Equally vague and common are platform, open, environment, and support when used as a verb. A veterinarian using TechnoLatin might say that a dog serves as a platform for sniffing, is an open environment for fleas, and that it supports barking.

This isn't language. It's camouflage" - Doc Searls


The way David Weinberg sees it, the Web is different from the internet. The web is documents, hyperlinks, and the human voice. The internet was merely okay. When the web was added to it that's when things really started to cook.

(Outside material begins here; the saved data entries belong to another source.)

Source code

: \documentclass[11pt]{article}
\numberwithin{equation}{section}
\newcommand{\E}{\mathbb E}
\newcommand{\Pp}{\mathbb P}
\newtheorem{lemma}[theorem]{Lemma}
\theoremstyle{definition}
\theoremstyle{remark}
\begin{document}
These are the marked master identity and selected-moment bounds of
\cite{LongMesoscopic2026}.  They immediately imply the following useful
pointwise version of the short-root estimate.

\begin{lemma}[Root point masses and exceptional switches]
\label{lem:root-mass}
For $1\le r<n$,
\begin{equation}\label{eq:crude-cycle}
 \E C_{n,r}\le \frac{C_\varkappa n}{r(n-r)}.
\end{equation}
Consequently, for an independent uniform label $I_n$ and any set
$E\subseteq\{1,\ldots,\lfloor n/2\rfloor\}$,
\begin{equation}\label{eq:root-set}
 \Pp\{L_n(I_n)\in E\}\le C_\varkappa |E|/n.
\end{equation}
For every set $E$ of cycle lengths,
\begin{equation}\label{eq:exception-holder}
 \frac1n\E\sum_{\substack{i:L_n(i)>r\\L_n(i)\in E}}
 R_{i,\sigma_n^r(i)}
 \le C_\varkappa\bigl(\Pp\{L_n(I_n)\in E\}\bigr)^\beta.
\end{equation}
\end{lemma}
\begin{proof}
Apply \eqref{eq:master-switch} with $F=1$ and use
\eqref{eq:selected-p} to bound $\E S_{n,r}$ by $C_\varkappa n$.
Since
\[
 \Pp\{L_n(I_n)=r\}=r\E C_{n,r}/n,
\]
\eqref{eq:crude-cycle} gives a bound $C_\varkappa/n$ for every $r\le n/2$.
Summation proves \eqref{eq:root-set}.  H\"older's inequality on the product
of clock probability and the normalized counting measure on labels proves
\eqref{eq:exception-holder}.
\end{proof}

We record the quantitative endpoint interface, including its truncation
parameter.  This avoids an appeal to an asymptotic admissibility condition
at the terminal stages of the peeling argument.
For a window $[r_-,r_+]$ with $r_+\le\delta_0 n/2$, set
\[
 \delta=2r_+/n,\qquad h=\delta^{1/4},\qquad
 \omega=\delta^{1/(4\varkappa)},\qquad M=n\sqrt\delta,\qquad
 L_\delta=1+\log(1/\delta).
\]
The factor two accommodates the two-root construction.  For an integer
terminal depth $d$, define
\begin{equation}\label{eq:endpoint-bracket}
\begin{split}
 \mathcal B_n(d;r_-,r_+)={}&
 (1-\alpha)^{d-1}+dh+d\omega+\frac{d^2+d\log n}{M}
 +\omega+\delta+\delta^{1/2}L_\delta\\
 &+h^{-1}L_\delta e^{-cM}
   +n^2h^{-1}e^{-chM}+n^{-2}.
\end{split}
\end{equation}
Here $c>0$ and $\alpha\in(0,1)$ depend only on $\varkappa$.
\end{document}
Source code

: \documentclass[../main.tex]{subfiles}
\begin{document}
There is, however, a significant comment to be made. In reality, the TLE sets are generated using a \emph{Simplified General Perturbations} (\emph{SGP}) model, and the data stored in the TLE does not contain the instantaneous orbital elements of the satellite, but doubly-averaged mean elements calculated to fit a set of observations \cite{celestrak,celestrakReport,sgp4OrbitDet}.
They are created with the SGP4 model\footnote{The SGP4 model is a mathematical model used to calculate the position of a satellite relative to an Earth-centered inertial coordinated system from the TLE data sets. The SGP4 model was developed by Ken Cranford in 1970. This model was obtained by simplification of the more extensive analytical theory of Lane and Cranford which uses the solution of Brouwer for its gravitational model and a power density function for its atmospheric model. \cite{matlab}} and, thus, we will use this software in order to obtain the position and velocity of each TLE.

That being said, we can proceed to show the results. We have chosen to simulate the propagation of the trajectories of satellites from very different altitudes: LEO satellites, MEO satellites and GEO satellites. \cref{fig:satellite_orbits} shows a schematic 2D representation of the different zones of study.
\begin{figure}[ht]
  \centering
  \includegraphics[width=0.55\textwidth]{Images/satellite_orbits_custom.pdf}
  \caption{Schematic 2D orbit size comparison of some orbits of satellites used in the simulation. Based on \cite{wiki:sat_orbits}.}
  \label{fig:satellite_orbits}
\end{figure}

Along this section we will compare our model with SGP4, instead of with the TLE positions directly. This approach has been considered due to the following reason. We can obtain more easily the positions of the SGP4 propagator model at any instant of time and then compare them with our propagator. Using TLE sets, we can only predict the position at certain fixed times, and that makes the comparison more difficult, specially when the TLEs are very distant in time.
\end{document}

Seven years after this book was first published, I wonder to what degree their dreams and predictions have become a reality. As far as I can tell corporations are as they ever were. We just spend more time at work in front of computers.

What happened to this revolution? Does the fight continue?

2 comments:

ldbug said...

Yeah, there's definitely a lot of work on the net these days, but a lot of fun too! (free fun, most importantly)

But just think, would you rather work on a computer or spend day after day shuffling through a card catalogue?

ergo said...

ldbug: True there is work and thankfully there is fun as well. I've got to say that I love the romantic speculations of some of the internet's biggest dreamers. And I wonder whether the net will end up transforming the human condition or just be another tool for maintaining the status quo.

Certainly the volumes of data I deal with are more significant, but the hours are the same and the work is pretty much the same as well.